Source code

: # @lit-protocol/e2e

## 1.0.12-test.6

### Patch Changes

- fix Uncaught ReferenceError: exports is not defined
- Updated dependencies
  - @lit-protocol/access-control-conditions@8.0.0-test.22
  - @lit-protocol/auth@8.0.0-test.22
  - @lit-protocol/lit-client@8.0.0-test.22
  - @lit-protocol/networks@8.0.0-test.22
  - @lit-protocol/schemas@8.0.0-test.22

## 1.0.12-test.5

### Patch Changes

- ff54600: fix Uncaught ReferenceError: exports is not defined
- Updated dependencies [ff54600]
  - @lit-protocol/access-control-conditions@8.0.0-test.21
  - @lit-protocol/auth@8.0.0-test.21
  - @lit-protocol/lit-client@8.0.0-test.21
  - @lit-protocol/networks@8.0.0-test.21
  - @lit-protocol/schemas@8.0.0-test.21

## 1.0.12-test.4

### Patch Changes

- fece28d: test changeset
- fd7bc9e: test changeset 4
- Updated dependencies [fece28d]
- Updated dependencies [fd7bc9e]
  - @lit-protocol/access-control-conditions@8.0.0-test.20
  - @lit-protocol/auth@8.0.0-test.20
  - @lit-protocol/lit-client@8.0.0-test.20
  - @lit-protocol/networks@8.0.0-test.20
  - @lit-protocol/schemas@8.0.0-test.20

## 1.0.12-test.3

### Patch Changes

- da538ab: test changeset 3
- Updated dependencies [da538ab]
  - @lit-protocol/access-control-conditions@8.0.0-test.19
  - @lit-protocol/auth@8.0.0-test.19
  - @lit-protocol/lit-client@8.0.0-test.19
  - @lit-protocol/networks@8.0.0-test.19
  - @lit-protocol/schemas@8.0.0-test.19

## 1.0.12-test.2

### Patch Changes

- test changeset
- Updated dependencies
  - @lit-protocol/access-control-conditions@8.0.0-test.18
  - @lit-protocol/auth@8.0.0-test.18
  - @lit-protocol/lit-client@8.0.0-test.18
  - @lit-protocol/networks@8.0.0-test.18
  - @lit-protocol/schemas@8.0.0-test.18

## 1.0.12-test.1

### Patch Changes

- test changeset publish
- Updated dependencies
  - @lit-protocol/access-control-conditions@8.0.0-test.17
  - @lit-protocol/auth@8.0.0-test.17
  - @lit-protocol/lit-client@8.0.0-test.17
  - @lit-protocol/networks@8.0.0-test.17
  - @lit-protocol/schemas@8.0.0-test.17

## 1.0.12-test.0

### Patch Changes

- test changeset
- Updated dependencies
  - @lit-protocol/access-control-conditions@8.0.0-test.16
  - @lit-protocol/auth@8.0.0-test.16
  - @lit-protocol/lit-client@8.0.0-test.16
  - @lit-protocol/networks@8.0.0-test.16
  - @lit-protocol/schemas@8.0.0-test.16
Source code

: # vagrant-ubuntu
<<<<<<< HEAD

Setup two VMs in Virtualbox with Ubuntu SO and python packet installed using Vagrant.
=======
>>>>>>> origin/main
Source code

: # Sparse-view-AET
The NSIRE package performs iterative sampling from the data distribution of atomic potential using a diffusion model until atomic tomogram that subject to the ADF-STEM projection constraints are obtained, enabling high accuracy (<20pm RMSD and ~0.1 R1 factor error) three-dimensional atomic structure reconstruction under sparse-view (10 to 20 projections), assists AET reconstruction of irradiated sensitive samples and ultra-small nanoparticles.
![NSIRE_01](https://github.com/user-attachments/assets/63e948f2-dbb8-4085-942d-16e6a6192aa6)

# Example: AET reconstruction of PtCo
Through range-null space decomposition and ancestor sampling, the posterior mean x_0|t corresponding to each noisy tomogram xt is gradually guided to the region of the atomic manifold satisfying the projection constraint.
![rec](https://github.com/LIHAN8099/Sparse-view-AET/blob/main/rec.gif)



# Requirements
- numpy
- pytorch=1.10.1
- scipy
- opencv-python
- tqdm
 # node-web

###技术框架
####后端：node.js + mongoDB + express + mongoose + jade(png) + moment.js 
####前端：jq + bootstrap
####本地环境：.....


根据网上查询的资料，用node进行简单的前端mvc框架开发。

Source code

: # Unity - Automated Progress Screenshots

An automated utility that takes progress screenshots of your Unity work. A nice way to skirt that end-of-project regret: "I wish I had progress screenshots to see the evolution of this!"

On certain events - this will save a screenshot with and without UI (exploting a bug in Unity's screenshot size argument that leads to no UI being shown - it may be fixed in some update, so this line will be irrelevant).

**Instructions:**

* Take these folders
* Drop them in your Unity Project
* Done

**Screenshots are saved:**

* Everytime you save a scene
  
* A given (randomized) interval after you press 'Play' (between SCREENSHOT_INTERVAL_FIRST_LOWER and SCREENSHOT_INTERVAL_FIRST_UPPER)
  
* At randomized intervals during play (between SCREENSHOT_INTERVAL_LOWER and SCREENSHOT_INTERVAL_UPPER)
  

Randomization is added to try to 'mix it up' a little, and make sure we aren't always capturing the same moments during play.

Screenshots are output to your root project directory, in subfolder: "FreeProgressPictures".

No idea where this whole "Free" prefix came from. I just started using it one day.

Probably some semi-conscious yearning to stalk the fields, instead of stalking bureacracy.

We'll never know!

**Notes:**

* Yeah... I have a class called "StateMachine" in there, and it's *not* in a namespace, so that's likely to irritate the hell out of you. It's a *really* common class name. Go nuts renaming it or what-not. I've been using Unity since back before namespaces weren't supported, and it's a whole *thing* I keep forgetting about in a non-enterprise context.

:::

Every entry is to be repeated precisely as it stands.

Source code

: # @lit-protocol/e2e

## 1.0.12-test.6

### Patch Changes

- fix Uncaught ReferenceError: exports is not defined
- Updated dependencies
  - @lit-protocol/access-control-conditions@8.0.0-test.22
  - @lit-protocol/auth@8.0.0-test.22
  - @lit-protocol/lit-client@8.0.0-test.22
  - @lit-protocol/networks@8.0.0-test.22
  - @lit-protocol/schemas@8.0.0-test.22

## 1.0.12-test.5

### Patch Changes

- ff54600: fix Uncaught ReferenceError: exports is not defined
- Updated dependencies [ff54600]
  - @lit-protocol/access-control-conditions@8.0.0-test.21
  - @lit-protocol/auth@8.0.0-test.21
  - @lit-protocol/lit-client@8.0.0-test.21
  - @lit-protocol/networks@8.0.0-test.21
  - @lit-protocol/schemas@8.0.0-test.21

## 1.0.12-test.4

### Patch Changes

- fece28d: test changeset
- fd7bc9e: test changeset 4
- Updated dependencies [fece28d]
- Updated dependencies [fd7bc9e]
  - @lit-protocol/access-control-conditions@8.0.0-test.20
  - @lit-protocol/auth@8.0.0-test.20
  - @lit-protocol/lit-client@8.0.0-test.20
  - @lit-protocol/networks@8.0.0-test.20
  - @lit-protocol/schemas@8.0.0-test.20

## 1.0.12-test.3

### Patch Changes

- da538ab: test changeset 3
- Updated dependencies [da538ab]
  - @lit-protocol/access-control-conditions@8.0.0-test.19
  - @lit-protocol/auth@8.0.0-test.19
  - @lit-protocol/lit-client@8.0.0-test.19
  - @lit-protocol/networks@8.0.0-test.19
  - @lit-protocol/schemas@8.0.0-test.19

## 1.0.12-test.2

### Patch Changes

- test changeset
- Updated dependencies
  - @lit-protocol/access-control-conditions@8.0.0-test.18
  - @lit-protocol/auth@8.0.0-test.18
  - @lit-protocol/lit-client@8.0.0-test.18
  - @lit-protocol/networks@8.0.0-test.18
  - @lit-protocol/schemas@8.0.0-test.18

## 1.0.12-test.1

### Patch Changes

- test changeset publish
- Updated dependencies
  - @lit-protocol/access-control-conditions@8.0.0-test.17
  - @lit-protocol/auth@8.0.0-test.17
  - @lit-protocol/lit-client@8.0.0-test.17
  - @lit-protocol/networks@8.0.0-test.17
  - @lit-protocol/schemas@8.0.0-test.17

## 1.0.12-test.0

### Patch Changes

- test changeset
- Updated dependencies
  - @lit-protocol/access-control-conditions@8.0.0-test.16
  - @lit-protocol/auth@8.0.0-test.16
  - @lit-protocol/lit-client@8.0.0-test.16
  - @lit-protocol/networks@8.0.0-test.16
  - @lit-protocol/schemas@8.0.0-test.16
Source code

: # vagrant-ubuntu
<<<<<<< HEAD

Setup two VMs in Virtualbox with Ubuntu SO and python packet installed using Vagrant.
=======
>>>>>>> origin/main
Source code

: # Sparse-view-AET
The NSIRE package performs iterative sampling from the data distribution of atomic potential using a diffusion model until atomic tomogram that subject to the ADF-STEM projection constraints are obtained, enabling high accuracy (<20pm RMSD and ~0.1 R1 factor error) three-dimensional atomic structure reconstruction under sparse-view (10 to 20 projections), assists AET reconstruction of irradiated sensitive samples and ultra-small nanoparticles.
![NSIRE_01](https://github.com/user-attachments/assets/63e948f2-dbb8-4085-942d-16e6a6192aa6)

# Example: AET reconstruction of PtCo
Through range-null space decomposition and ancestor sampling, the posterior mean x_0|t corresponding to each noisy tomogram xt is gradually guided to the region of the atomic manifold satisfying the projection constraint.
![rec](https://github.com/LIHAN8099/Sparse-view-AET/blob/main/rec.gif)



# Requirements
- numpy
- pytorch=1.10.1
- scipy
- opencv-python
- tqdm
 # node-web

###技术框架
####后端：node.js + mongoDB + express + mongoose + jade(png) + moment.js 
####前端：jq + bootstrap
####本地环境：.....


根据网上查询的资料，用node进行简单的前端mvc框架开发。

Source code

: # Unity - Automated Progress Screenshots

An automated utility that takes progress screenshots of your Unity work. A nice way to skirt that end-of-project regret: "I wish I had progress screenshots to see the evolution of this!"

On certain events - this will save a screenshot with and without UI (exploting a bug in Unity's screenshot size argument that leads to no UI being shown - it may be fixed in some update, so this line will be irrelevant).

**Instructions:**

* Take these folders
* Drop them in your Unity Project
* Done

**Screenshots are saved:**

* Everytime you save a scene
  
* A given (randomized) interval after you press 'Play' (between SCREENSHOT_INTERVAL_FIRST_LOWER and SCREENSHOT_INTERVAL_FIRST_UPPER)
  
* At randomized intervals during play (between SCREENSHOT_INTERVAL_LOWER and SCREENSHOT_INTERVAL_UPPER)
  

Randomization is added to try to 'mix it up' a little, and make sure we aren't always capturing the same moments during play.

Screenshots are output to your root project directory, in subfolder: "FreeProgressPictures".

No idea where this whole "Free" prefix came from. I just started using it one day.

Probably some semi-conscious yearning to stalk the fields, instead of stalking bureacracy.

We'll never know!

**Notes:**

* Yeah... I have a class called "StateMachine" in there, and it's *not* in a namespace, so that's likely to irritate the hell out of you. It's a *really* common class name. Go nuts renaming it or what-not. I've been using Unity since back before namespaces weren't supported, and it's a whole *thing* I keep forgetting about in a non-enterprise context.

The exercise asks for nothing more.